Instructions for the task: Below are records; reply with nothing but the number of lines in them that contain "Federal".
*** Block opens ***
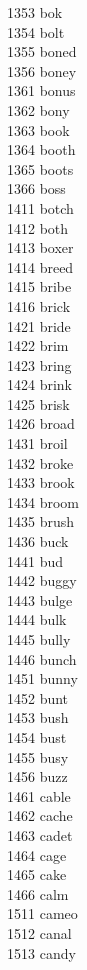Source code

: 1353 bok \\
1354 bolt \\
1355 boned \\
1356 boney \\
1361 bonus \\
1362 bony \\
1363 book \\
1364 booth \\
1365 boots \\
1366 boss \\
1411 botch \\
1412 both \\
1413 boxer \\
1414 breed \\
1415 bribe \\
1416 brick \\
1421 bride \\
1422 brim \\
1423 bring \\
1424 brink \\
1425 brisk \\
1426 broad \\
1431 broil \\
1432 broke \\
1433 brook \\
1434 broom \\
1435 brush \\
1436 buck \\
1441 bud \\
1442 buggy \\
1443 bulge \\
1444 bulk \\
1445 bully \\
1446 bunch \\
1451 bunny \\
1452 bunt \\
1453 bush \\
1454 bust \\
1455 busy \\
1456 buzz \\
1461 cable \\
1462 cache \\
1463 cadet \\
1464 cage \\
1465 cake \\
1466 calm \\
1511 cameo \\
1512 canal \\
1513 candy \\
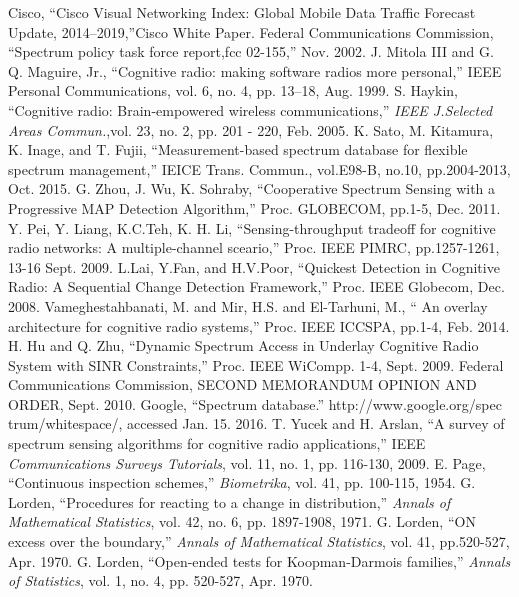 \documentclass[technicalreport]{ieicej}
\begin{document}

%
 \begin{thebibliography}{10}
Cisco, ``Cisco Visual Networking Index: Global Mobile Data Traffic Forecast Update, 2014–2019,''Cisco White Paper.
Federal Communications Commission, ``Spectrum policy task force report,fcc 02-155,'' Nov. 2002.
J. Mitola III and G. Q. Maguire, Jr., ``Cognitive radio: making software radios more personal,'' IEEE Personal Communications, vol. 6, no. 4, pp. 13–18, Aug. 1999.
 S. Haykin, ``Cognitive radio: Brain-empowered wireless communications,'' {\it IEEE J.Selected Areas Commun.},vol. 23, no. 2, pp. 201 - 220, Feb. 2005.
 K. Sato, M. Kitamura, K. Inage, and T. Fujii, ``Measurement-based spectrum database for flexible spectrum management,'' IEICE Trans. Commun., vol.E98-B, no.10, pp.2004-2013, Oct. 2015.
G. Zhou, J. Wu, K. Sohraby, ``Cooperative Spectrum Sensing with a Progressive MAP Detection Algorithm,'' Proc. GLOBECOM, pp.1-5, Dec. 2011.
Y. Pei, Y. Liang, K.C.Teh, K. H. Li, ``Sensing-throughput tradeoff for cognitive radio networks: A multiple-channel sceario,'' Proc. IEEE PIMRC, pp.1257-1261, 13-16 Sept. 2009.
L.Lai, Y.Fan, and H.V.Poor, ``Quickest Detection in Cognitive Radio: A Sequential Change Detection Framework,'' Proc. IEEE Globecom, Dec. 2008.
Vameghestahbanati, M. and Mir, H.S. and El-Tarhuni, M., `` An overlay architecture for cognitive radio systems,'' Proc. IEEE ICCSPA, pp.1-4, Feb. 2014.
H. Hu and Q. Zhu, ``Dynamic Spectrum Access in Underlay Cognitive Radio System with SINR Constraints,'' Proc. IEEE WiCompp. 1-4, Sept. 2009.
Federal Communications Commission, SECOND MEMORANDUM OPINION AND ORDER, Sept. 2010.
Google, ``Spectrum database.'' http://www.google.org/spec\\trum/whitespace/, accessed Jan. 15. 2016.
T. Yucek and H. Arslan, ``A survey of spectrum sensing algorithms for cognitive radio applications,'' IEEE {\it Communications Surveys Tutorials}, vol. 11, no. 1, pp. 116-130, 2009.
E. Page, ``Continuous inspection schemes,'' {\it Biometrika}, vol. 41, pp. 100-115, 1954.
G. Lorden, ``Procedures for reacting to a change in distribution,'' {\it Annals of Mathematical Statistics}, vol. 42, no. 6, pp. 1897-1908, 1971.  
G. Lorden, ``ON excess over the boundary,'' {\it Annals of Mathematical Statistics}, vol. 41, pp.520-527, Apr. 1970.
G. Lorden, ``Open-ended tests for Koopman-Darmois families,'' {\it Annals of Statistics}, vol. 1, no. 4, pp. 520-527, Apr. 1970.
 \end{thebibliography}
 
\end{document}
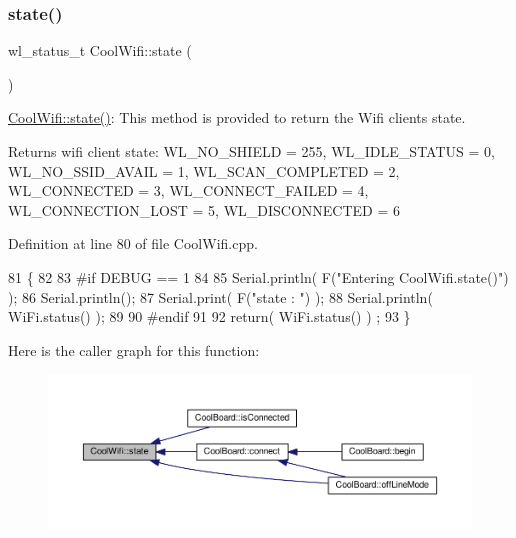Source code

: \subsubsection{\texorpdfstring{state()}{state()}}
{\footnotesize\ttfamily wl\+\_\+status\+\_\+t Cool\+Wifi\+::state (\begin{DoxyParamCaption}{ }\end{DoxyParamCaption})}

\hyperlink{class_cool_wifi_a1c7b4d82a4098d346e7593dce92039fa}{Cool\+Wifi\+::state()}\+: This method is provided to return the Wifi client\textquotesingle{}s state. \begin{DoxyReturn}{Returns}
wifi client state\+: W\+L\+\_\+\+N\+O\+\_\+\+S\+H\+I\+E\+LD = 255, W\+L\+\_\+\+I\+D\+L\+E\+\_\+\+S\+T\+A\+T\+US = 0, W\+L\+\_\+\+N\+O\+\_\+\+S\+S\+I\+D\+\_\+\+A\+V\+A\+IL = 1, W\+L\+\_\+\+S\+C\+A\+N\+\_\+\+C\+O\+M\+P\+L\+E\+T\+ED = 2, W\+L\+\_\+\+C\+O\+N\+N\+E\+C\+T\+ED = 3, W\+L\+\_\+\+C\+O\+N\+N\+E\+C\+T\+\_\+\+F\+A\+I\+L\+ED = 4, W\+L\+\_\+\+C\+O\+N\+N\+E\+C\+T\+I\+O\+N\+\_\+\+L\+O\+ST = 5, W\+L\+\_\+\+D\+I\+S\+C\+O\+N\+N\+E\+C\+T\+ED = 6 
\end{DoxyReturn}


Definition at line 80 of file Cool\+Wifi.\+cpp.


\begin{DoxyCode}
81 \{
82 
83 \textcolor{preprocessor}{#if DEBUG == 1 }
84 
85     Serial.println( F(\textcolor{stringliteral}{"Entering CoolWifi.state()"}) );
86     Serial.println();   
87     Serial.print( F(\textcolor{stringliteral}{"state : "}) );
88     Serial.println( WiFi.status() );
89 
90 \textcolor{preprocessor}{#endif}
91     
92     \textcolor{keywordflow}{return}( WiFi.status() ) ;
93 \}
\end{DoxyCode}
Here is the caller graph for this function\+:\nopagebreak
\begin{figure}[H]
\begin{center}
\leavevmode
\includegraphics[width=350pt]{d7/d29/class_cool_wifi_a1c7b4d82a4098d346e7593dce92039fa_icgraph}
\end{center}
\end{figure}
*** Block closes ***
Task response: 2